*PROBLEM DETAILS:* Could you give the entries again, exactly as written?

*TASK INPUT:*

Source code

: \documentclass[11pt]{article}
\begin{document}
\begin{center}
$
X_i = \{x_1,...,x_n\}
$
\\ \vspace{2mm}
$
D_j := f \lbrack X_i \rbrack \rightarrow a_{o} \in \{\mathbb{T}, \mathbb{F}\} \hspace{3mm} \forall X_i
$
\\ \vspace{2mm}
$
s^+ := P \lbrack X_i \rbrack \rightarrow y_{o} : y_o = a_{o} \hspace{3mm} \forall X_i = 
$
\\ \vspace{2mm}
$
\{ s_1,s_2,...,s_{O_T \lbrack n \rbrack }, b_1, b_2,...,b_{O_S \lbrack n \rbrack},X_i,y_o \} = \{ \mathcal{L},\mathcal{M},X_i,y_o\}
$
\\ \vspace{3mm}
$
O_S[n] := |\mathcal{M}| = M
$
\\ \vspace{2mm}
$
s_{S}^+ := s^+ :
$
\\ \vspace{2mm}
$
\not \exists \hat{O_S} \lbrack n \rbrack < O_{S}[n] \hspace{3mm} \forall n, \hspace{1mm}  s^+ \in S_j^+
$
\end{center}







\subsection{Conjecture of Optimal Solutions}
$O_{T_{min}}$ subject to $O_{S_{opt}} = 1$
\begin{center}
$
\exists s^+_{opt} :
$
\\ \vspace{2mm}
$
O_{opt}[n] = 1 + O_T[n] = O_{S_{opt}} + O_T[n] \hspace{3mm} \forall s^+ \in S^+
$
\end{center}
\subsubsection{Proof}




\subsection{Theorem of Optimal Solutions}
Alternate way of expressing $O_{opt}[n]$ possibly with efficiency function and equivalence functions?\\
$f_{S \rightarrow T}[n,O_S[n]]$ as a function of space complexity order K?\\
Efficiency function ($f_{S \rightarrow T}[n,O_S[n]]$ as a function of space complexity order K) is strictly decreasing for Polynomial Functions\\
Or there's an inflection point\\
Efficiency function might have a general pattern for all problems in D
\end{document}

*EXERCISE OUTPUT:*
Source code

: \documentclass[11pt]{article}
\begin{document}
\begin{center}
$
X_i = \{x_1,...,x_n\}
$
\\ \vspace{2mm}
$
D_j := f \lbrack X_i \rbrack \rightarrow a_{o} \in \{\mathbb{T}, \mathbb{F}\} \hspace{3mm} \forall X_i
$
\\ \vspace{2mm}
$
s^+ := P \lbrack X_i \rbrack \rightarrow y_{o} : y_o = a_{o} \hspace{3mm} \forall X_i = 
$
\\ \vspace{2mm}
$
\{ s_1,s_2,...,s_{O_T \lbrack n \rbrack }, b_1, b_2,...,b_{O_S \lbrack n \rbrack},X_i,y_o \} = \{ \mathcal{L},\mathcal{M},X_i,y_o\}
$
\\ \vspace{3mm}
$
O_S[n] := |\mathcal{M}| = M
$
\\ \vspace{2mm}
$
s_{S}^+ := s^+ :
$
\\ \vspace{2mm}
$
\not \exists \hat{O_S} \lbrack n \rbrack < O_{S}[n] \hspace{3mm} \forall n, \hspace{1mm}  s^+ \in S_j^+
$
\end{center}







\subsection{Conjecture of Optimal Solutions}
$O_{T_{min}}$ subject to $O_{S_{opt}} = 1$
\begin{center}
$
\exists s^+_{opt} :
$
\\ \vspace{2mm}
$
O_{opt}[n] = 1 + O_T[n] = O_{S_{opt}} + O_T[n] \hspace{3mm} \forall s^+ \in S^+
$
\end{center}
\subsubsection{Proof}




\subsection{Theorem of Optimal Solutions}
Alternate way of expressing $O_{opt}[n]$ possibly with efficiency function and equivalence functions?\\
$f_{S \rightarrow T}[n,O_S[n]]$ as a function of space complexity order K?\\
Efficiency function ($f_{S \rightarrow T}[n,O_S[n]]$ as a function of space complexity order K) is strictly decreasing for Polynomial Functions\\
Or there's an inflection point\\
Efficiency function might have a general pattern for all problems in D
\end{document}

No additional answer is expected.